The Respondent as plaintiff at the Lower Court, by a writ of summons dated the 26th day of February 1991 instituted an action against the defendant claiming certain reliefs. Pleadings were duly filed by the parties. The plaintiff’s claims as per the further amended statement of claim dated 30th November, 1998 (at pages 117-124 of the record of appeal) as follows:
19 (i) “A Declaration that the Plaintiff is and remains an employee of the Defendant company fully entitled to his usual remunerations as well as all increments naturally accruing to him;
(ii) AN ORDER that the defendant do allow the Plaintiff access to its premises and recall him to his duties not having been suspended, terminated or dismissed;
(iii) The Plaintiff’s monthly salaries and allowances from May 1990 till the date of judgment in this suit at the rate of N320.00 and N85.00 per month being salaries and allowances respectively.

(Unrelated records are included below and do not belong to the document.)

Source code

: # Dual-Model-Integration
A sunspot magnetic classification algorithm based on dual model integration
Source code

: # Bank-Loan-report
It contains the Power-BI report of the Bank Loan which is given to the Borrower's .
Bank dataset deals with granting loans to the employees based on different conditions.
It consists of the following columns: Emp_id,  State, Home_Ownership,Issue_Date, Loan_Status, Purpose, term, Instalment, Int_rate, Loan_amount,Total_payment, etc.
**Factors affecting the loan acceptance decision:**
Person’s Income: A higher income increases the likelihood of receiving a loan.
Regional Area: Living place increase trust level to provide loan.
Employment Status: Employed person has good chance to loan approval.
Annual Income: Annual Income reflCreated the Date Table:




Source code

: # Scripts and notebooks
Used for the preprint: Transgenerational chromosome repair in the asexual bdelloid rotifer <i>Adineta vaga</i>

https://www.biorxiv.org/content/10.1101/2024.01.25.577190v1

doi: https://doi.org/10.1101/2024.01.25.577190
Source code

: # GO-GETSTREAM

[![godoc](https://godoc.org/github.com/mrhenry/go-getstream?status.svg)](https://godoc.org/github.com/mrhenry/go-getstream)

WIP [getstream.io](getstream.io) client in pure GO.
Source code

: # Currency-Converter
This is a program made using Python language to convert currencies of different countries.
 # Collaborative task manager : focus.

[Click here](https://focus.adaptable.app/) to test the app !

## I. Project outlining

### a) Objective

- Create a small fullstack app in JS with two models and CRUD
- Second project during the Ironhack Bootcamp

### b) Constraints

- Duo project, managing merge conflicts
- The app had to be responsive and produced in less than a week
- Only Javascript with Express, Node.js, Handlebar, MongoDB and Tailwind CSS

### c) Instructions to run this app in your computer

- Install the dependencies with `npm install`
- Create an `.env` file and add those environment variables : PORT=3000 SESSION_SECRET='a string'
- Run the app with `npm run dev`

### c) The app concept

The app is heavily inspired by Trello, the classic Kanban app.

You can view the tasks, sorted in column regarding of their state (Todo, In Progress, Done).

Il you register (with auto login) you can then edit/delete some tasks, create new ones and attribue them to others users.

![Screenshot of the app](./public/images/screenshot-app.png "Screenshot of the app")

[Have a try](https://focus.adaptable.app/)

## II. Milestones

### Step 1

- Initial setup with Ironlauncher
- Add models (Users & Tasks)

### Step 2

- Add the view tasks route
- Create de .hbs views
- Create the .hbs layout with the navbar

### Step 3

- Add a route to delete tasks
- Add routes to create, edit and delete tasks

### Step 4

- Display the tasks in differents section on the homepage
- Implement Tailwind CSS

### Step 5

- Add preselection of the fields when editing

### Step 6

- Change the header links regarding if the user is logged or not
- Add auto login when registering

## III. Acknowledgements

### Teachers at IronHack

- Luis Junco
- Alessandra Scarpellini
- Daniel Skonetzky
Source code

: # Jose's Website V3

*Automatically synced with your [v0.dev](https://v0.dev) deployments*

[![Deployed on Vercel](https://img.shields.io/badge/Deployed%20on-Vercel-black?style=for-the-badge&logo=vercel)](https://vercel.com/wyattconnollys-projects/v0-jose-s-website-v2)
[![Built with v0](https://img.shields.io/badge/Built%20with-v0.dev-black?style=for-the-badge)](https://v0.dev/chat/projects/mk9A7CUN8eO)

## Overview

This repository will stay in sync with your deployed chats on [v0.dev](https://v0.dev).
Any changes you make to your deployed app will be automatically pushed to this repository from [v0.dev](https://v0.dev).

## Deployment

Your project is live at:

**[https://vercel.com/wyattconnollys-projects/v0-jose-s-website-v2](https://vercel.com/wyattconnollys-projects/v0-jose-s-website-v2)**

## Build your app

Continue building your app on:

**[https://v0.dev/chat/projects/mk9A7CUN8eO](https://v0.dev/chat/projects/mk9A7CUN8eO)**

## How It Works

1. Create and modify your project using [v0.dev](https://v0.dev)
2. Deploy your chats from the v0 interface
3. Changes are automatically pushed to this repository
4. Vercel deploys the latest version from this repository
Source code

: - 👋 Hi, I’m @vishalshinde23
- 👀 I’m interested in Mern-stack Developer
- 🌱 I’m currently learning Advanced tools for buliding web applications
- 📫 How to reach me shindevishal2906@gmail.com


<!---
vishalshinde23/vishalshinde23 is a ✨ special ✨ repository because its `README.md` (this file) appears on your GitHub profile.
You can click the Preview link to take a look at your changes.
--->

(iv) An order that the defendant do compute the difference between the salaries and allowances herein claimed and what the Plaintiff would have earned if the defendant was paying him since 1990 as determined by the various increases in salary and at allowances of officers of the plaintiff’s cadre and that whatever sums are outstanding be immediately paid to the plaintiff;
(v) A declaration that the impounding of the Plaintiff’s said Volkswagen car by the defendant at its premises is unlawful;
(vi) An order that the defendants do immediately and satisfactorily repair and renovate the plaintiff’s said car to a sound physical, mechanical and roadworthy condition and return same and the keys thereof to the Plaintiff or in lieu thereof immediately Purchase a brand new Volkswagen car for the Plaintiff.
ALTERNATIVELY:
The sum of N180,000.00 being the value of the Plaintiff’s Volkswagen car which the defendant wrongly impounded at its premises and which vehicle has been left to deteriorate since 1990.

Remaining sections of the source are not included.